Sirius XM (SIRI) trended lower after announcing record earnings but has now recovered with three days of modest gains. The stock is trading at $1.75 which is still $0.06 from its price before earnings were announced. And although I believe that SIRI is one of the best investments of the next five years I believe investors would be best suited by watching the stock for the next few days. Throughout the month of October the stock showed resistance at $1.85 despite the market performing with exceptional gains. And although I believe that SIRI has remarkable potential with a direct relation to the growing auto industry and a new product, Sirius 2.0, that I believe could be transcendent I am going to wait until the stock reaches $1.90 because at that point I believe the stock will trend significantly higher toward new 52 week highs with little resistance.

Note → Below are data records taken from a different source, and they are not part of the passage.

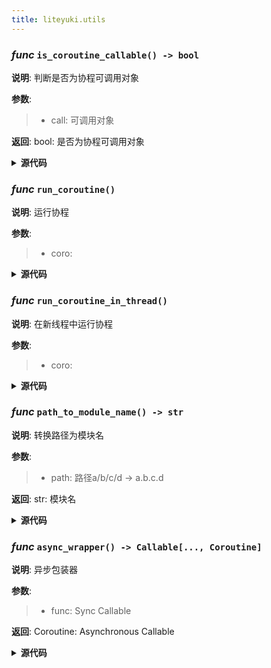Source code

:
 ```yaml
---
title: liteyuki.utils
---
```

### *func* `is_coroutine_callable() -> bool`



**说明**: 判断是否为协程可调用对象

**参数**:
> - call: 可调用对象  

**返回**: bool: 是否为协程可调用对象


<details>
<summary> <b>源代码</b> </summary>

```python
def is_coroutine_callable(call: Callable[..., Any]) -> bool:
    """
    判断是否为协程可调用对象
    Args:
        call: 可调用对象
    Returns:
        bool: 是否为协程可调用对象
    """
    if inspect.isroutine(call):
        return inspect.iscoroutinefunction(call)
    if inspect.isclass(call):
        return False
    func_ = getattr(call, '__call__', None)
    return inspect.iscoroutinefunction(func_)
```
</details>

### *func* `run_coroutine()`



**说明**: 运行协程

**参数**:
> - coro:   


<details>
<summary> <b>源代码</b> </summary>

```python
def run_coroutine(*coro: Coroutine):
    """
    运行协程
    Args:
        coro:

    Returns:

    """
    try:
        loop = asyncio.get_event_loop()
        if loop.is_running():
            for c in coro:
                asyncio.ensure_future(c)
        else:
            for c in coro:
                loop.run_until_complete(c)
    except RuntimeError:
        loop = asyncio.new_event_loop()
        asyncio.set_event_loop(loop)
        loop.run_until_complete(asyncio.gather(*coro))
        loop.close()
    except Exception as e:
        logger.error(f'Exception occurred: {e}')
```
</details>

### *func* `run_coroutine_in_thread()`



**说明**: 在新线程中运行协程

**参数**:
> - coro:   


<details>
<summary> <b>源代码</b> </summary>

```python
def run_coroutine_in_thread(*coro: Coroutine):
    """
    在新线程中运行协程
    Args:
        coro:

    Returns:

    """
    threading.Thread(target=run_coroutine, args=coro, daemon=True).start()
```
</details>

### *func* `path_to_module_name() -> str`



**说明**: 转换路径为模块名

**参数**:
> - path: 路径a/b/c/d -> a.b.c.d  

**返回**: str: 模块名


<details>
<summary> <b>源代码</b> </summary>

```python
def path_to_module_name(path: Path) -> str:
    """
    转换路径为模块名
    Args:
        path: 路径a/b/c/d -> a.b.c.d
    Returns:
        str: 模块名
    """
    rel_path = path.resolve().relative_to(Path.cwd().resolve())
    if rel_path.stem == '__init__':
        return '.'.join(rel_path.parts[:-1])
    else:
        return '.'.join(rel_path.parts[:-1] + (rel_path.stem,))
```
</details>

### *func* `async_wrapper() -> Callable[..., Coroutine]`



**说明**: 异步包装器

**参数**:
> - func: Sync Callable  

**返回**: Coroutine: Asynchronous Callable


<details>
<summary> <b>源代码</b> </summary>

```python
def async_wrapper(func: Callable[..., Any]) -> Callable[..., Coroutine]:
    """
    异步包装器
    Args:
        func: Sync Callable
    Returns:
        Coroutine: Asynchronous Callable
    """

    async def wrapper(*args, **kwargs):
        return func(*args, **kwargs)
    wrapper.__signature__ = inspect.signature(func)
    return wrapper
```
</details>

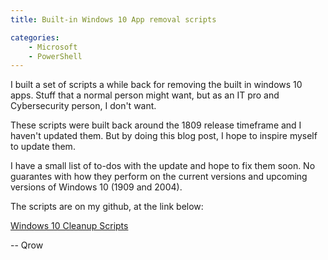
 ```yaml
---
title: Built-in Windows 10 App removal scripts

categories:
    - Microsoft
    - PowerShell
---
```


I built a set of scripts a while back for removing the built in windows 10 apps. Stuff that a normal person might want, but as an IT pro and Cybersecurity person, I don't want. 

These scripts were built back around the 1809 release timeframe and I haven't updated them. But by doing this blog post, I hope to inspire myself to update them. 

I have a small list of to-dos with the update and hope to fix them soon. No guarantes with how they perform on the current versions and upcoming versions of Windows 10 (1909 and 2004).

The scripts are on my github, at the link below:


[Windows 10 Cleanup Scripts](https://github.com/qrow2022/Windows-10-Cleanup-Scripts)


-- Qrow
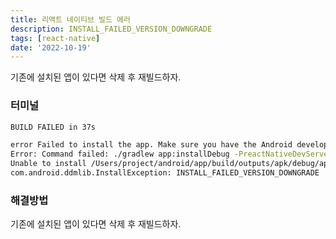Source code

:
```yaml
---
title: 리액트 네이티브 빌드 에러
description: INSTALL_FAILED_VERSION_DOWNGRADE
tags: [react-native]
date: '2022-10-19'
---
```


기존에 설치된 앱이 있다면 삭제 후 재빌드하자.

<!--truncate-->

### 터미널

```bash
BUILD FAILED in 37s

error Failed to install the app. Make sure you have the Android development environment set up: https://reactnative.dev/docs/environment-setup.
Error: Command failed: ./gradlew app:installDebug -PreactNativeDevServerPort=8081
Unable to install /Users/project/android/app/build/outputs/apk/debug/app-debug.apk
com.android.ddmlib.InstallException: INSTALL_FAILED_VERSION_DOWNGRADE
```

### 해결방법

기존에 설치된 앱이 있다면 삭제 후 재빌드하자.
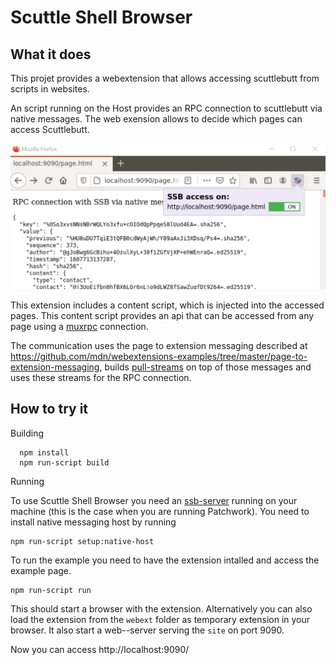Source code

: # Scuttle Shell Browser

## What it does

This projet provides a webextension that allows accessing scuttlebutt from scripts in websites.

An script running on the Host provides an RPC connection to scuttlebutt via native messages. The web exension allows to decide which pages can access Scuttlebutt.


![Context menu to enable SSB aceess](images/scuttle-shell-browser-screenshot.png)

This extension includes a content script, which is injected into the accessed pages. This
content script provides an api that can be accessed from any page using a [muxrpc](https://github.com/ssb-js/muxrpc) connection.

The communication uses the page to extension messaging described at https://github.com/mdn/webextensions-examples/tree/master/page-to-extension-messaging, builds [pull-streams](https://github.com/pull-stream/pull-stream) on top of those messages and uses these streams for the RPC connection.


## How to try it

Building
```
  npm install
  npm run-script build
```

Running

To use Scuttle Shell Browser you need an [ssb-server](https://github.com/ssbc/ssb-server) running on your machine (this is the case when you
are running Patchwork). You need to install native messaging host by running

    npm run-script setup:native-host

To run the example you need to have the extension intalled and access the example page.

    npm run-script run

This should start a browser with the extension. Alternatively you can also load the extension from the `webext` folder as temporary extension in your browser. It also start a web--server serving the `site` on port 9090.

Now you can access http://localhost:9090/


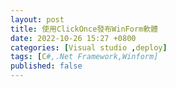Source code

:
 ```yaml
---
layout: post
title: 使用ClickOnce發布WinForm軟體
date: 2022-10-26 15:27 +0800
categories: [Visual studio ,deploy]
tags: [C#,.Net Framework,Winform]
published: false 
---
```

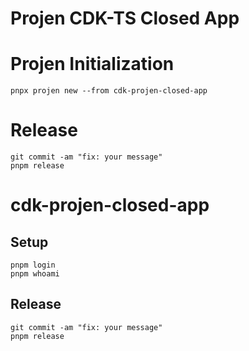 # Projen CDK-TS Closed App

# Projen Initialization
```
pnpx projen new --from cdk-projen-closed-app
```

# Release
```
git commit -am "fix: your message"
pnpm release
```

# cdk-projen-closed-app 
## Setup
```
pnpm login 
pnpm whoami
```

## Release
```
git commit -am "fix: your message"
pnpm release
```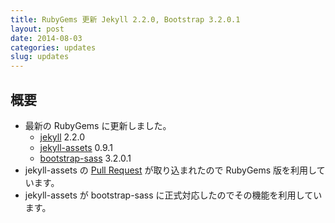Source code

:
 ```yaml
---
title: RubyGems 更新 Jekyll 2.2.0, Bootstrap 3.2.0.1
layout: post
date: 2014-08-03
categories: updates
slug: updates
---
```

## 概要

- 最新の RubyGems に更新しました。
  - [jekyll](https://jekyllrb.com) 2.2.0
  - [jekyll-assets](https://github.com/ixti/jekyll-assets) 0.9.1
  - [bootstrap-sass](https://github.com/twbs/bootstrap-sass) 3.2.0.1
- jekyll-assets の
[Pull Request](https://github.com/ixti/jekyll-assets/pull/72)
が取り込まれたので RubyGems 版を利用しています。
- jekyll-assets が bootstrap-sass
に正式対応したのでその機能を利用しています。
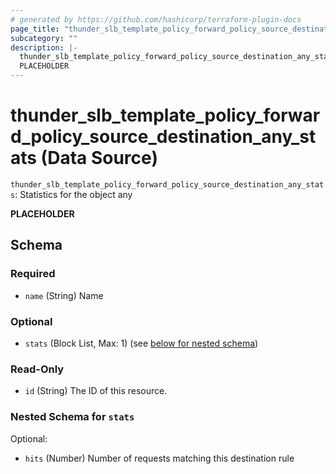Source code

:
 ```yaml
---
# generated by https://github.com/hashicorp/terraform-plugin-docs
page_title: "thunder_slb_template_policy_forward_policy_source_destination_any_stats Data Source - terraform-provider-thunder"
subcategory: ""
description: |-
  thunder_slb_template_policy_forward_policy_source_destination_any_stats: Statistics for the object any
  PLACEHOLDER
---
```


# thunder_slb_template_policy_forward_policy_source_destination_any_stats (Data Source)

`thunder_slb_template_policy_forward_policy_source_destination_any_stats`: Statistics for the object any

__PLACEHOLDER__



<!-- schema generated by tfplugindocs -->
## Schema

### Required

- `name` (String) Name

### Optional

- `stats` (Block List, Max: 1) (see [below for nested schema](#nestedblock--stats))

### Read-Only

- `id` (String) The ID of this resource.

<a id="nestedblock--stats"></a>
### Nested Schema for `stats`

Optional:

- `hits` (Number) Number of requests matching this destination rule


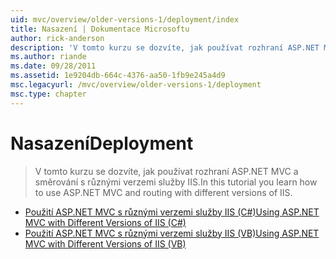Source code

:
 ```yaml
---
uid: mvc/overview/older-versions-1/deployment/index
title: Nasazení | Dokumentace Microsoftu
author: rick-anderson
description: 'V tomto kurzu se dozvíte, jak používat rozhraní ASP.NET MVC a směrování s různými verzemi služby IIS.'
ms.author: riande
ms.date: 09/28/2011
ms.assetid: 1e9204db-664c-4376-aa50-1fb9e245a4d9
msc.legacyurl: /mvc/overview/older-versions-1/deployment
msc.type: chapter
---
```

<a name="deployment"></a><span data-ttu-id="d7667-103">Nasazení</span><span class="sxs-lookup"><span data-stu-id="d7667-103">Deployment</span></span>
====================
> <span data-ttu-id="d7667-104">V tomto kurzu se dozvíte, jak používat rozhraní ASP.NET MVC a směrování s různými verzemi služby IIS.</span><span class="sxs-lookup"><span data-stu-id="d7667-104">In this tutorial you learn how to use ASP.NET MVC and routing with different versions of IIS.</span></span>


- [<span data-ttu-id="d7667-105">Použití ASP.NET MVC s různými verzemi služby IIS (C#)</span><span class="sxs-lookup"><span data-stu-id="d7667-105">Using ASP.NET MVC with Different Versions of IIS (C#)</span></span>](using-asp-net-mvc-with-different-versions-of-iis-cs.md)
- [<span data-ttu-id="d7667-106">Použití ASP.NET MVC s různými verzemi služby IIS (VB)</span><span class="sxs-lookup"><span data-stu-id="d7667-106">Using ASP.NET MVC with Different Versions of IIS (VB)</span></span>](using-asp-net-mvc-with-different-versions-of-iis-vb.md)
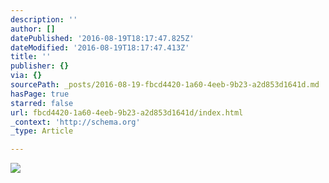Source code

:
 ```yaml
---
description: ''
author: []
datePublished: '2016-08-19T18:17:47.825Z'
dateModified: '2016-08-19T18:17:47.413Z'
title: ''
publisher: {}
via: {}
sourcePath: _posts/2016-08-19-fbcd4420-1a60-4eeb-9b23-a2d853d1641d.md
hasPage: true
starred: false
url: fbcd4420-1a60-4eeb-9b23-a2d853d1641d/index.html
_context: 'http://schema.org'
_type: Article

---
```

![](https://the-grid-user-content.s3-us-west-2.amazonaws.com/258a5b28-18a7-478c-bb1f-f57429a88343.jpg)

Acura Pharmaceuticals (ACUR) is a small cap biotechnology company that posted a gain of 5.44% on Tuesday. Since October 20 the stock has fallen by nearly 25%, however, the stock has increased by 33% over the last three months. The gains began after the company announced that it had secured the patent for its AVERSION technology. I believe this company could become a multi-billion dollar corporation over the next five years with transcendent technology that discourages the abuse of the most commonly abused opiate drugs. I believe that Acura's AVERSION technology has the potential to change the way physicians prescribe opiates and with Pfizer (PFE) manufacturing and marketing the already approved Oxecta Acura has a distinct advantage to achieve high levels of success. Therefore I believe that any price below $10 would return large gains over the next year. However, with the stock's recent slide it appears to be presenting a perfect opportunity for short-term gains. I believe that if the stock were to surpass $4.50 then it would trend significantly higher and potentially toward new highs with little resistance to slow it down.
Additional disclosure: As with any investment, due diligence is required. The opinions in this article are not intended to be used to make a particular investment or follow a particular strategy but rather informational purposes only.